#### [Instructions to follow]
The result should be every line of the listing that holds the word "const".

────────

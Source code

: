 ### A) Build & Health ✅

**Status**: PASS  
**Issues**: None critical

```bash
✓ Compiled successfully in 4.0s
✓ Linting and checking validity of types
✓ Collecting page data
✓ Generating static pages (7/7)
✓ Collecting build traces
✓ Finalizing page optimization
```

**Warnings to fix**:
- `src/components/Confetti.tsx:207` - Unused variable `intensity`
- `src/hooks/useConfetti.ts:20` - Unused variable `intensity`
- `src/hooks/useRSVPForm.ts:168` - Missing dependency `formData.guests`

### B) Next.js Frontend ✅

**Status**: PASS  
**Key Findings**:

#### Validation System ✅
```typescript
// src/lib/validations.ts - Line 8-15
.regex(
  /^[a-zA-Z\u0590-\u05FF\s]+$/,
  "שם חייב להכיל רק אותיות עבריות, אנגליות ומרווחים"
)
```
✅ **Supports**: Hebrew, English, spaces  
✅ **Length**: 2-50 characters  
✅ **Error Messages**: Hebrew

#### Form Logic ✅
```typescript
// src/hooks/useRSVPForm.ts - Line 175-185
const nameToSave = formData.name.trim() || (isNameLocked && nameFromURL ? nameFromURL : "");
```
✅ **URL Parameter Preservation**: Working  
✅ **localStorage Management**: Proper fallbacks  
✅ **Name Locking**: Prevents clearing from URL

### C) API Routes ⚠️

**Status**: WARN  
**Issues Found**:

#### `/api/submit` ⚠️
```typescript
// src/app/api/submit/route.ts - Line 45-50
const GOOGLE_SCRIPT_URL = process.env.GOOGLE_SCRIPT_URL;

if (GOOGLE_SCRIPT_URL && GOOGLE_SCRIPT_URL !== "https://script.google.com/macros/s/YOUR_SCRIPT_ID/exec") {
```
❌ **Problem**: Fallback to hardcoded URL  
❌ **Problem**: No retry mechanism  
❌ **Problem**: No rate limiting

────────

#### [Result]
const nameToSave = formData.name.trim() || (isNameLocked && nameFromURL ? nameFromURL : "");
const GOOGLE_SCRIPT_URL = process.env.GOOGLE_SCRIPT_URL;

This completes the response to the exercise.